Thursday, November 20, 2014

Thirty Days of CCS, Day 20: Jeff Lok, Ben Horak & Alex Kim

There's a small but growing "sick humor" arm of CCS grads. It's work that veers between humor and horror. Jeff Lok and Ben Horak personify the humor-as-horror side of things, while Alex Kim works the angle of horror-as-humor.

In Gag Rag #3, Lok's collection of strips and effluvia isn't quite as pointed and raw as earlier issues of his one-man anthology. The drawing is loose and in the tradition of classic comics: lots of bigfoot drawings, bulbous noses, spaghetti arms, and distorted figures. My favorite thing in this issue are the series of "Old Testament" strips that posit god as a sort of baker who has to deal with the bureaucracies of time and doesn't quite know what to do with his new creation, Adam. There are brutal strips about chickens, a Friday Night Lights parody that's entirely on-point about the horrible behavior of the kids and the totally unflappable nature of the coach, and several one-off single-panel gags that draw genuine laughs. That includes a gleeful, running pig squealing "I'm cured!" that works because his face is so genuinely joyful. There's a slightly lesser gag where a cop in handcuffs says "I've uncovered a ring of police impersonators! I'm the leader!" The drawing is functional at best, serving only to deliver the textual gag's excellent punchline. Lok's skill is taking familiar comedic elements and injecting them with an underlying and anarchic sense of nihilism. His difficulty is in maintaining that strong voice when he ventures off into other kinds of storytelling; a strip about a prison ship drawn in this style felt forced and mannered. A compromise of sorts could be found in his Oily comic Ox & Co. It's about an elevator operator in an old-time department store, set in the past. The vernacular of his characters makes it feel like a cousin to one of Milt Gross's many comics, but the sheer weirdness of the set-up is uniquely Lok. The brief comic works because of its density, its commitment to maintaining the integrity of its time and setting, and the darkly idiosyncratic nature of Lok's sense of humor.

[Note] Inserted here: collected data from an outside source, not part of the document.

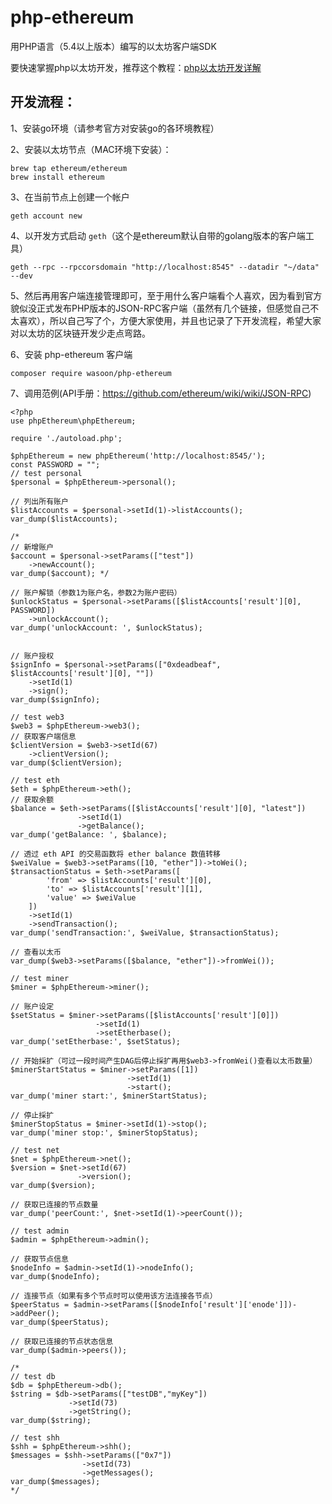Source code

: # php-ethereum
用PHP语言（5.4以上版本）编写的以太坊客户端SDK

要快速掌握php以太坊开发，推荐这个教程：[php以太坊开发详解](http://xc.hubwiz.com/course/5b36629bc02e6b6a59171de3?affid=github7878)

## 开发流程：
1、安装go环境（请参考官方对安装go的各环境教程）

2、安装以太坊节点（MAC环境下安装）：

    brew tap ethereum/ethereum
    brew install ethereum

3、在当前节点上创建一个帐户
    
    geth account new

4、以开发方式启动 `geth`（这个是ethereum默认自带的golang版本的客户端工具）
    
    geth --rpc --rpccorsdomain "http://localhost:8545" --datadir "~/data" --dev
    
5、然后再用客户端连接管理即可，至于用什么客户端看个人喜欢，因为看到官方貌似没正式发布PHP版本的JSON-RPC客户端（虽然有几个链接，但感觉自己不太喜欢），所以自己写了个，方便大家使用，并且也记录了下开发流程，希望大家对以太坊的区块链开发少走点弯路。

6、安装 php-ethereum 客户端
    
    composer require wasoon/php-ethereum
    
7、调用范例(API手册：https://github.com/ethereum/wiki/wiki/JSON-RPC)

    <?php
    use phpEthereum\phpEthereum;
    
    require './autoload.php';
    
    $phpEthereum = new phpEthereum('http://localhost:8545/');
    const PASSWORD = "";
    // test personal
    $personal = $phpEthereum->personal();
    
    // 列出所有账户
    $listAccounts = $personal->setId(1)->listAccounts();
    var_dump($listAccounts);
    
    /*
    // 新增账户
    $account = $personal->setParams(["test"])
        ->newAccount();
    var_dump($account); */
    
    // 账户解锁（参数1为账户名，参数2为账户密码）
    $unlockStatus = $personal->setParams([$listAccounts['result'][0], PASSWORD])
        ->unlockAccount();
    var_dump('unlockAccount: ', $unlockStatus);
    
    
    // 账户授权
    $signInfo = $personal->setParams(["0xdeadbeaf", $listAccounts['result'][0], ""])
        ->setId(1)
        ->sign();
    var_dump($signInfo);
    
    // test web3
    $web3 = $phpEthereum->web3();
    // 获取客户端信息
    $clientVersion = $web3->setId(67)
        ->clientVersion();
    var_dump($clientVersion);
    
    // test eth
    $eth = $phpEthereum->eth();
    // 获取余额
    $balance = $eth->setParams([$listAccounts['result'][0], "latest"])
                   ->setId(1)
                   ->getBalance();
    var_dump('getBalance: ', $balance);
    
    // 透过 eth API 的交易函数将 ether balance 数值转移
    $weiValue = $web3->setParams([10, "ether"])->toWei();
    $transactionStatus = $eth->setParams([
            'from' => $listAccounts['result'][0],
            'to' => $listAccounts['result'][1],
            'value' => $weiValue
        ])
        ->setId(1)
        ->sendTransaction();
    var_dump('sendTransaction:', $weiValue, $transactionStatus);
    
    // 查看以太币
    var_dump($web3->setParams([$balance, "ether"])->fromWei());
    
    // test miner
    $miner = $phpEthereum->miner();
    
    // 账户设定
    $setStatus = $miner->setParams([$listAccounts['result'][0]])
                       ->setId(1)
                       ->setEtherbase();
    var_dump('setEtherbase:', $setStatus);
    
    // 开始採扩（可过一段时间产生DAG后停止採扩再用$web3->fromWei()查看以太币数量）
    $minerStartStatus = $miner->setParams([1])
                              ->setId(1)
                              ->start();
    var_dump('miner start:', $minerStartStatus);
    
    // 停止採扩
    $minerStopStatus = $miner->setId(1)->stop();
    var_dump('miner stop:', $minerStopStatus);
    
    // test net
    $net = $phpEthereum->net();
    $version = $net->setId(67)
                   ->version();
    var_dump($version);
    
    // 获取已连接的节点数量
    var_dump('peerCount:', $net->setId(1)->peerCount());
    
    // test admin
    $admin = $phpEthereum->admin();
    
    // 获取节点信息
    $nodeInfo = $admin->setId(1)->nodeInfo();
    var_dump($nodeInfo);
    
    // 连接节点（如果有多个节点时可以使用该方法连接各节点）
    $peerStatus = $admin->setParams([$nodeInfo['result']['enode']])->addPeer();
    var_dump($peerStatus);
    
    // 获取已连接的节点状态信息
    var_dump($admin->peers());
    
    /*
    // test db
    $db = $phpEthereum->db();
    $string = $db->setParams(["testDB","myKey"])
                 ->setId(73)
                 ->getString();
    var_dump($string);
    
    // test shh
    $shh = $phpEthereum->shh();
    $messages = $shh->setParams(["0x7"])
                    ->setId(73)
                    ->getMessages();
    var_dump($messages);
    */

Kim's Oily series Dumpling King has been astonishing me with surprises in every issue. In the span of just ten pages per issue, Kim has advanced the story from a noir mystery surrounding murder, a powerful family, an alluring woman and dumpling delivery to something entirely different. All of those elements are still present, only Kim has added mysticism, dragons, magic, witches and their towers and other craziness. All of this is done with a mix of cartoony drawings (Kim loves angular faces) and surprising amounts of detail (he loves stippling even more), and the consistency of the reality he's creating on a visual level allows for the sudden and dramatic shift from a realistic scenario to a fantastic one. The cover alone of #3, with the stippling of a cloudy night sky using negative space to indicate the moon, contrasted against the cartoony face of one of the characters gets at Kim's aesthetic. He's simultaneously creating mood while bending the reality of his world to his will. Kim is a bit slow, so savor each issue when it's published.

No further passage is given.